**What is required**
Copy each line from the records below in which the word "emph" is found.

⟨

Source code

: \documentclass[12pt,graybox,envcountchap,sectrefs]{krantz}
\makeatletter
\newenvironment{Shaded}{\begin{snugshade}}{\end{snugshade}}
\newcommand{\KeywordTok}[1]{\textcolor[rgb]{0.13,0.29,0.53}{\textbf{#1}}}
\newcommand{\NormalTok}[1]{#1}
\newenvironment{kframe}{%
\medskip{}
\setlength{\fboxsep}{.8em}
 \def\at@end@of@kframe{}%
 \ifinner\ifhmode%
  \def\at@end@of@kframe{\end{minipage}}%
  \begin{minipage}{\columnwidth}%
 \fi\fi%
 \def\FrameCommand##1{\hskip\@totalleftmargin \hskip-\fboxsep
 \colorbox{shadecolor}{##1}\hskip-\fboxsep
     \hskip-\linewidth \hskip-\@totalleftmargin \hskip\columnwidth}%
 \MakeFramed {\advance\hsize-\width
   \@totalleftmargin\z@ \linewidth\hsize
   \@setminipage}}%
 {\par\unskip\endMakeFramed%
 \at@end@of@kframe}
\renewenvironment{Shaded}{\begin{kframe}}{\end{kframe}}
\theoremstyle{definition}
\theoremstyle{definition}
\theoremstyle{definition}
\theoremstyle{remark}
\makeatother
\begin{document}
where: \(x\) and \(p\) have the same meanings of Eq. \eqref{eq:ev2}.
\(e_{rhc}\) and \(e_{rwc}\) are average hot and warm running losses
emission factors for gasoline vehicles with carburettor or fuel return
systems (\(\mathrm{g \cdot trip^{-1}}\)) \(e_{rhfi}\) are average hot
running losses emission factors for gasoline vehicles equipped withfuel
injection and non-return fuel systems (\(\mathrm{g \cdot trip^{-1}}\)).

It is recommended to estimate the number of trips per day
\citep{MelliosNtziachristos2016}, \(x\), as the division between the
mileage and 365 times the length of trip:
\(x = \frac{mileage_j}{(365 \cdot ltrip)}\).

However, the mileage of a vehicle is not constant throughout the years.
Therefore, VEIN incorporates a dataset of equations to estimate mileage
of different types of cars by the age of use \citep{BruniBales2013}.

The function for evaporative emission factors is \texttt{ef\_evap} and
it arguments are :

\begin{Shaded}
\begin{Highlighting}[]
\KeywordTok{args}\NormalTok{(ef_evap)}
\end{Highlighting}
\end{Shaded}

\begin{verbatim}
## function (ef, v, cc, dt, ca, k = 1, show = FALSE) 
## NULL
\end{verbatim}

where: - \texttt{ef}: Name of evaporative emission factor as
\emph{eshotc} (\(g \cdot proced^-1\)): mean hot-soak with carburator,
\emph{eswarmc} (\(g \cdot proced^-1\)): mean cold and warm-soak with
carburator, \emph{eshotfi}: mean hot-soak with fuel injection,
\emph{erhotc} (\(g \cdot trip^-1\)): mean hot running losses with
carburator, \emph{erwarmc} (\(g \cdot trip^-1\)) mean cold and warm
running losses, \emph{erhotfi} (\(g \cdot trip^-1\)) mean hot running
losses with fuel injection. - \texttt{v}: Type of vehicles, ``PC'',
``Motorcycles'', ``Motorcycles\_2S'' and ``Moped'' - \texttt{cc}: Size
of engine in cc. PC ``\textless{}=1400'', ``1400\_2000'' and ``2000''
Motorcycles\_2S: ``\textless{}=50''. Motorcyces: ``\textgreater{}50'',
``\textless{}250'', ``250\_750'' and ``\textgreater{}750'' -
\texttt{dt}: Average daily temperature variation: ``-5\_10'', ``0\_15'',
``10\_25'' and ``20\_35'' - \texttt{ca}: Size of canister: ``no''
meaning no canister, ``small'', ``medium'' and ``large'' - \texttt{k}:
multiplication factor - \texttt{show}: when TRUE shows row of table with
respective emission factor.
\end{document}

⟩

**Solution**
\emph{eshotc} (\(g \cdot proced^-1\)): mean hot-soak with carburator,
\emph{eswarmc} (\(g \cdot proced^-1\)): mean cold and warm-soak with
carburator, \emph{eshotfi}: mean hot-soak with fuel injection,
\emph{erhotc} (\(g \cdot trip^-1\)): mean hot running losses with
carburator, \emph{erwarmc} (\(g \cdot trip^-1\)) mean cold and warm
running losses, \emph{erhotfi} (\(g \cdot trip^-1\)) mean hot running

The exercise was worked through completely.